**WORK REQUEST**
Leaving out the pictures, please retype each record exactly.
------ SUPPLIED RECORDS
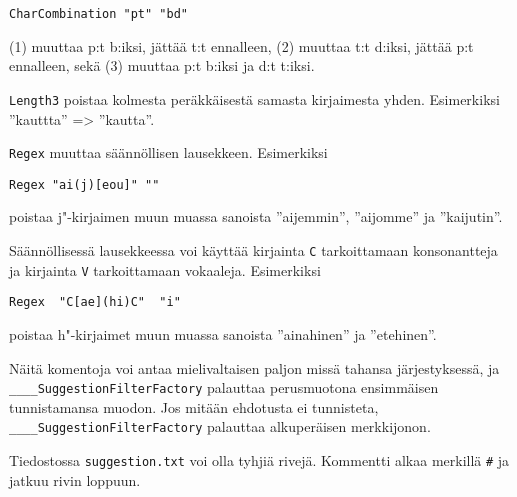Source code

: \documentclass[12pt,a4paper]{scrartcl}
\begin{document}
\verb|CharCombination "pt" "bd"|

(1) muuttaa p:t b:iksi, jättää t:t ennalleen,
(2) muuttaa t:t d:iksi, jättää p:t ennalleen, sekä
(3) muuttaa p:t b:iksi ja d:t t:iksi.


\bigskip
\verb|Length3| poistaa kolmesta peräkkäisestä samasta kirjaimesta
yhden. Esimerkiksi ''kauttta'' => ''kautta''.


\bigskip
\verb|Regex| muuttaa säännöllisen lausekkeen. Esimerkiksi

\verb|Regex "ai(j)[eou]" ""|

poistaa j"-kirjaimen muun muassa sanoista ''aijemmin'', ''aijomme'' ja
''kaijutin''.


Säännöllisessä lausekkeessa voi käyttää kirjainta \verb|C|
tarkoittamaan konsonantteja ja kirjainta \verb|V| tarkoittamaan
vokaaleja. Esimerkiksi

\verb|Regex  "C[ae](hi)C"  "i"|

poistaa h"-kirjaimet muun muassa sanoista ''ainahinen'' ja
''etehinen''.

\bigskip
Näitä komentoja voi antaa mielivaltaisen paljon missä tahansa
järjestyksessä, ja \\ \verb|____SuggestionFilterFactory| palauttaa
perusmuotona ensimmäisen tunnistamansa muodon. Jos mitään ehdotusta ei
tunnisteta, \verb|____SuggestionFilterFactory| palauttaa alkuperäisen
merkkijonon.

Tiedostossa \verb|suggestion.txt| voi olla tyhjiä rivejä. Kommentti
alkaa merkillä \verb|#| ja jatkuu rivin loppuun.
\end{document}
------------
**ANSWER FOR THIS EXERCISE**
Source code

: \documentclass[12pt,a4paper]{scrartcl}
\begin{document}
\verb|CharCombination "pt" "bd"|

(1) muuttaa p:t b:iksi, jättää t:t ennalleen,
(2) muuttaa t:t d:iksi, jättää p:t ennalleen, sekä
(3) muuttaa p:t b:iksi ja d:t t:iksi.


\bigskip
\verb|Length3| poistaa kolmesta peräkkäisestä samasta kirjaimesta
yhden. Esimerkiksi ''kauttta'' => ''kautta''.


\bigskip
\verb|Regex| muuttaa säännöllisen lausekkeen. Esimerkiksi

\verb|Regex "ai(j)[eou]" ""|

poistaa j"-kirjaimen muun muassa sanoista ''aijemmin'', ''aijomme'' ja
''kaijutin''.


Säännöllisessä lausekkeessa voi käyttää kirjainta \verb|C|
tarkoittamaan konsonantteja ja kirjainta \verb|V| tarkoittamaan
vokaaleja. Esimerkiksi

\verb|Regex  "C[ae](hi)C"  "i"|

poistaa h"-kirjaimet muun muassa sanoista ''ainahinen'' ja
''etehinen''.

\bigskip
Näitä komentoja voi antaa mielivaltaisen paljon missä tahansa
järjestyksessä, ja \\ \verb|____SuggestionFilterFactory| palauttaa
perusmuotona ensimmäisen tunnistamansa muodon. Jos mitään ehdotusta ei
tunnisteta, \verb|____SuggestionFilterFactory| palauttaa alkuperäisen
merkkijonon.

Tiedostossa \verb|suggestion.txt| voi olla tyhjiä rivejä. Kommentti
alkaa merkillä \verb|#| ja jatkuu rivin loppuun.
\end{document}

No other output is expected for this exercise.